Published March 2017

I recently read an article explaining how the pressures on family relationships have shifted throughout the economic cycle. During the Great Recession, families understandably felt the strains of economic hardship resulting from lost jobs or reduced hours. No big surprise there.

As the economy has slowly but steadily recovered, however, the source of strain for many families has switched to a scarcity of time. A 2011 survey by Gallop supports that observation by concluding “the more cash-rich working Americans are, the more ‘time-poor’ they feel.”

Time-poor is an interesting term; I would argue a misnomer. While increasing income disparity is an issue of concern for many, Father Time is the ultimate egalitarian. We all get the same amount of time each day (24 hours, 1440 minutes, or 86,400 seconds), save for our two partial days … the day we are born and the day we leave this planet. (I once had a guy in my time management workshop jokingly argue that one’s anniversary should be added to those two days; he may have a point.)

So unless informed of an advanced fatal illness, time-poor seems inappropriate. What varies tremendously are the constraints on one’s time and their skills in choosing how to use it.

Let’s discuss constraints first. Anyone who has cared for an infant child understands the very real schedule of feedings, coddling and diaper changes. The baby’s occasional two-hour nap does little to offset their nearly constant needs and the corresponding exhaustion that befalls the caretaker.

As that child grows tending for their physical needs becomes less demanding, while nurturing their intellectual, emotional and spiritual growth requires more time. Every valued relationship requires a significant investment of time.

Likewise, our own physical bodies have real needs for nourishment, sleep, relaxation, exercise, learning and spiritual development. Each takes time and can be neglected, but not without eventual negative consequences.

Finally, every job requires time. Based on the type of work, that time may be tightly structured with set start, stop and break times or it may be highly flexible.

Caring for children, developing relationships, taking care of ourselves and holding a job all require real constraints on our available time. The challenge is to avoid adding unnecessary perceived or self-imposed constraints on top of those real constraints. That is where choice enters …

Ironically, despite advances in time-saving technologies and an overall standard of living, people generally find themselves busier than ever before. Wealth and technology haven’t led to more leisure time, just more choices.

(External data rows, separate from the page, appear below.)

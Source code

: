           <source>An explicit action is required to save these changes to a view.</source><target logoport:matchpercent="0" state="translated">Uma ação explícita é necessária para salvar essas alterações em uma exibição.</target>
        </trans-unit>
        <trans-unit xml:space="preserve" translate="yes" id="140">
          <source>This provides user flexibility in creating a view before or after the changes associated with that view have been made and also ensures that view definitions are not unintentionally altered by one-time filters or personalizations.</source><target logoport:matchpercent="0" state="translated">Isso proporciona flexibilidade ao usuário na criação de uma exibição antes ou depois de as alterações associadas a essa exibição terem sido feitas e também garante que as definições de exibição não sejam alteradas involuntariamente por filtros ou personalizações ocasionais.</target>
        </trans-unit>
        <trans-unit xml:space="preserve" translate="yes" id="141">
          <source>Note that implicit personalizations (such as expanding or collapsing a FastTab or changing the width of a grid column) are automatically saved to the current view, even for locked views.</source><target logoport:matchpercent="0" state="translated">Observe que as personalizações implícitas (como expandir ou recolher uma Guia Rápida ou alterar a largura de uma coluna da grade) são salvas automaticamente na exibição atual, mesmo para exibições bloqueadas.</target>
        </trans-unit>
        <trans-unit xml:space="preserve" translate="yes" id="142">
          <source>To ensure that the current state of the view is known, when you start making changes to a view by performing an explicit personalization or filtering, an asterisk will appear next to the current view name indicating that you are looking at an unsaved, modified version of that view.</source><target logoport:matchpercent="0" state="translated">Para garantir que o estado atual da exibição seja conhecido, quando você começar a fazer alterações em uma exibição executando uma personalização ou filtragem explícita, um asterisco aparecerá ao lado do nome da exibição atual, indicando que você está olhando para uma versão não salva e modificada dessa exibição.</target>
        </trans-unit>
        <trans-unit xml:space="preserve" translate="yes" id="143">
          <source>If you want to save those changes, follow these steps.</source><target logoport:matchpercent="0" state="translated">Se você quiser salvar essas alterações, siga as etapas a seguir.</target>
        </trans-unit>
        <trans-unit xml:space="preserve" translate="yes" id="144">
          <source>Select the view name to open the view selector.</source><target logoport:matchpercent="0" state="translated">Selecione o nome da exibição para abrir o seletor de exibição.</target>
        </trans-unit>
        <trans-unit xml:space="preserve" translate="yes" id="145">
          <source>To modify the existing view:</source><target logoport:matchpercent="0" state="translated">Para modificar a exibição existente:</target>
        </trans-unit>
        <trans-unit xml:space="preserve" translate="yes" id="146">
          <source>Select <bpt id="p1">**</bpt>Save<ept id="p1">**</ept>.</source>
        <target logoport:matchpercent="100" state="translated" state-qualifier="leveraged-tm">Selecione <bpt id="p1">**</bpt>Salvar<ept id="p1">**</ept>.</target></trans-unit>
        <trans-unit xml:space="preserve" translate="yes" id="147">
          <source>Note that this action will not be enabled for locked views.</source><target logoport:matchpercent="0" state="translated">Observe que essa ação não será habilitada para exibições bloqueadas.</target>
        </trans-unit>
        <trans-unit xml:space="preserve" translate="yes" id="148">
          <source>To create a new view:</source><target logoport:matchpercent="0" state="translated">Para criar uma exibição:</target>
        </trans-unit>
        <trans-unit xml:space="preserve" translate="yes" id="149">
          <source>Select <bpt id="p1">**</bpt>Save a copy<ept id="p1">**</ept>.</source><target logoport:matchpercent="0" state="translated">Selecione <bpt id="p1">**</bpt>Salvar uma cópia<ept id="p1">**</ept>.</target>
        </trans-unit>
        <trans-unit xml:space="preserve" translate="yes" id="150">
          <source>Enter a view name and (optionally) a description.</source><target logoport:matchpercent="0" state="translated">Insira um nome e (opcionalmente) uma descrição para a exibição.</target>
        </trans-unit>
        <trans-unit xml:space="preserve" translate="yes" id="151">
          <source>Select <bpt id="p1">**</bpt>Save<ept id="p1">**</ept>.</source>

So how do we go about making better choices with our precious time?

  • Start by identifying and prioritizing the various roles in your life … both at work and away (spouse, parent, supervisor, Cub Scout leader, volunteer firefighter, etc.)
  • Identify measurable goals for each role against which you can hold yourself accountable
  • Regularly schedule the necessary activities to reach those goals

Your roles and goals above change infrequently, requiring them to be revisited perhaps semi-annually. Regularly scheduling the supporting activities, however, should occur weekly.

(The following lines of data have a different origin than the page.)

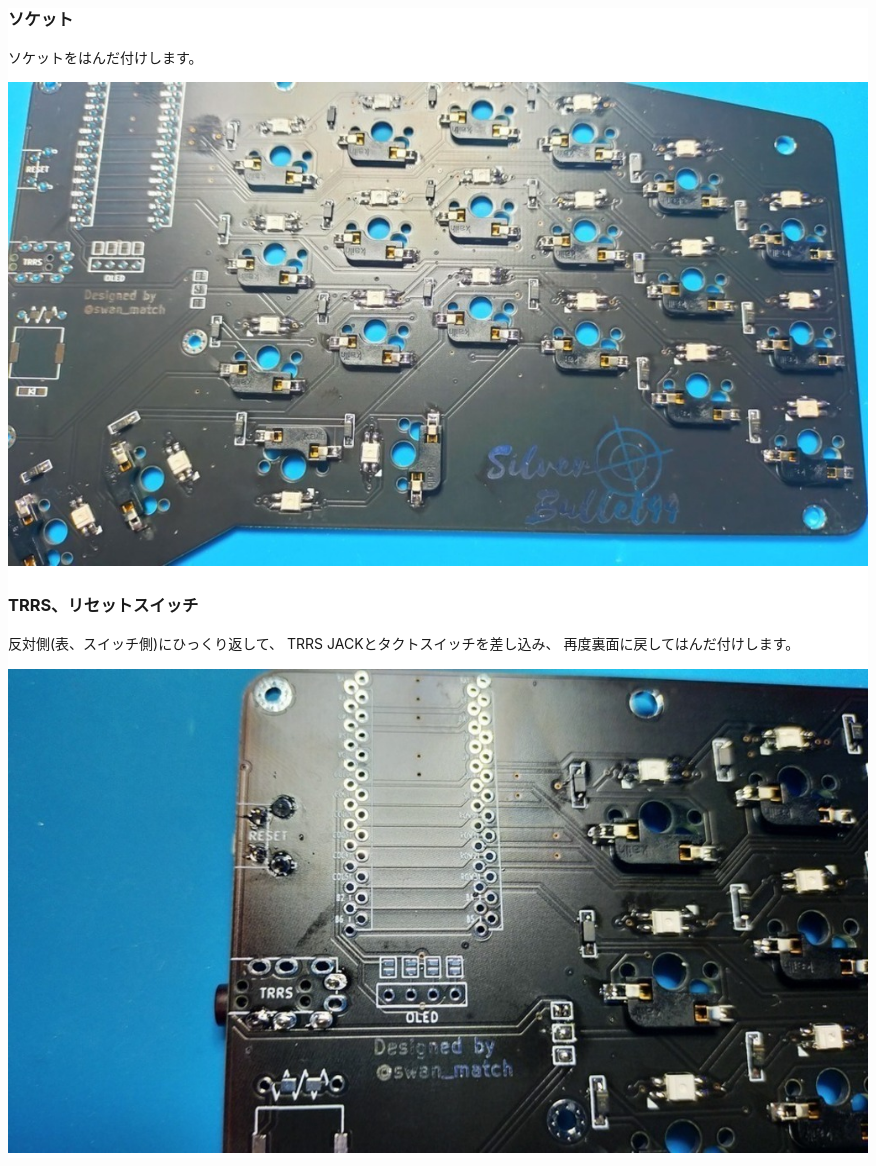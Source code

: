 ### ソケット

ソケットをはんだ付けします。

![](../images/buildguide/requiem/process05.jpg)

### TRRS、リセットスイッチ

反対側(表、スイッチ側)にひっくり返して、
TRRS JACKとタクトスイッチを差し込み、
再度裏面に戻してはんだ付けします。

![](../images/buildguide/requiem/process06.jpg)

Here’s an example. One of my highest priority roles when we were raising our three children was to be a father. After missing my son’s first high school swim meet due to a work conflict, I set a goal to attend every high school extra-curricular event. That meant contacting school officials to get the athletic, band and choral schedules on my calendar months in advance. I don’t recall another missed event during the ensuing 25 sports, nine choral or four band seasons unless two kids had simultaneous events.

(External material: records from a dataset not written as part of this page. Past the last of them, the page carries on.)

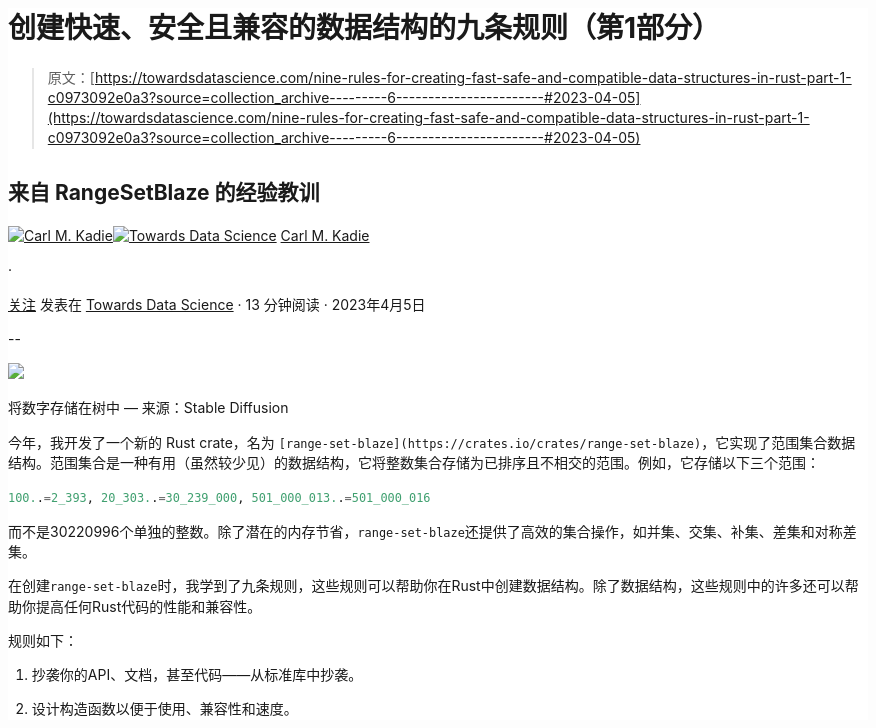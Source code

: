 # 创建快速、安全且兼容的数据结构的九条规则（第1部分）

> 原文：[https://towardsdatascience.com/nine-rules-for-creating-fast-safe-and-compatible-data-structures-in-rust-part-1-c0973092e0a3?source=collection_archive---------6-----------------------#2023-04-05](https://towardsdatascience.com/nine-rules-for-creating-fast-safe-and-compatible-data-structures-in-rust-part-1-c0973092e0a3?source=collection_archive---------6-----------------------#2023-04-05)

## 来自 RangeSetBlaze 的经验教训

[](https://medium.com/@carlmkadie?source=post_page-----c0973092e0a3--------------------------------)[![Carl M. Kadie](../Images/9dbe27c76e9567136e5a7dc587f1fb15.png)](https://medium.com/@carlmkadie?source=post_page-----c0973092e0a3--------------------------------)[](https://towardsdatascience.com/?source=post_page-----c0973092e0a3--------------------------------)[![Towards Data Science](../Images/a6ff2676ffcc0c7aad8aaf1d79379785.png)](https://towardsdatascience.com/?source=post_page-----c0973092e0a3--------------------------------) [Carl M. Kadie](https://medium.com/@carlmkadie?source=post_page-----c0973092e0a3--------------------------------)

·

[关注](https://medium.com/m/signin?actionUrl=https%3A%2F%2Fmedium.com%2F_%2Fsubscribe%2Fuser%2Fa5e87027005f&operation=register&redirect=https%3A%2F%2Ftowardsdatascience.com%2Fnine-rules-for-creating-fast-safe-and-compatible-data-structures-in-rust-part-1-c0973092e0a3&user=Carl+M.+Kadie&userId=a5e87027005f&source=post_page-a5e87027005f----c0973092e0a3---------------------post_header-----------) 发表在 [Towards Data Science](https://towardsdatascience.com/?source=post_page-----c0973092e0a3--------------------------------) · 13 分钟阅读 · 2023年4月5日[](https://medium.com/m/signin?actionUrl=https%3A%2F%2Fmedium.com%2F_%2Fvote%2Ftowards-data-science%2Fc0973092e0a3&operation=register&redirect=https%3A%2F%2Ftowardsdatascience.com%2Fnine-rules-for-creating-fast-safe-and-compatible-data-structures-in-rust-part-1-c0973092e0a3&user=Carl+M.+Kadie&userId=a5e87027005f&source=-----c0973092e0a3---------------------clap_footer-----------)

--

[](https://medium.com/m/signin?actionUrl=https%3A%2F%2Fmedium.com%2F_%2Fbookmark%2Fp%2Fc0973092e0a3&operation=register&redirect=https%3A%2F%2Ftowardsdatascience.com%2Fnine-rules-for-creating-fast-safe-and-compatible-data-structures-in-rust-part-1-c0973092e0a3&source=-----c0973092e0a3---------------------bookmark_footer-----------)![](../Images/77adb3f2a102655781a270954799608d.png)

将数字存储在树中 — 来源：Stable Diffusion

今年，我开发了一个新的 Rust crate，名为 `[range-set-blaze](https://crates.io/crates/range-set-blaze)`，它实现了范围集合数据结构。范围集合是一种有用（虽然较少见）的数据结构，它将整数集合存储为已排序且不相交的范围。例如，它存储以下三个范围：

```py
100..=2_393, 20_303..=30_239_000, 501_000_013..=501_000_016
```

而不是30220996个单独的整数。除了潜在的内存节省，`range-set-blaze`还提供了高效的集合操作，如并集、交集、补集、差集和对称差集。

在创建`range-set-blaze`时，我学到了九条规则，这些规则可以帮助你在Rust中创建数据结构。除了数据结构，这些规则中的许多还可以帮助你提高任何Rust代码的性能和兼容性。

规则如下：

1.  抄袭你的API、文档，甚至代码——从标准库中抄袭。

1.  设计构造函数以便于使用、兼容性和速度。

Establishing that proactive plan took many things competing for my time off the table. I wasn’t available to work late, travel for work, volunteer, play golf or watch Survivor on those evenings. Now as an empty nester, there is more time for golf and volunteering … for everything there is a season (except for watching TV and social media).

It’s important to note that those conscious time choices effectively placed a ceiling on my career while working for a global company. But that’s what choices are all about and I’m fine with that. The dilemma helped me realize that the more flexible lifestyle of an entrepreneur was a better fit for me. And while work is important to me, I’m relatively certain that when my time is up I will not regret spending too little time working.

We all know someone who chooses carefully and monitors their expenses closely because they’re on a “fixed income.” We can learn from them as we budget our fixed time.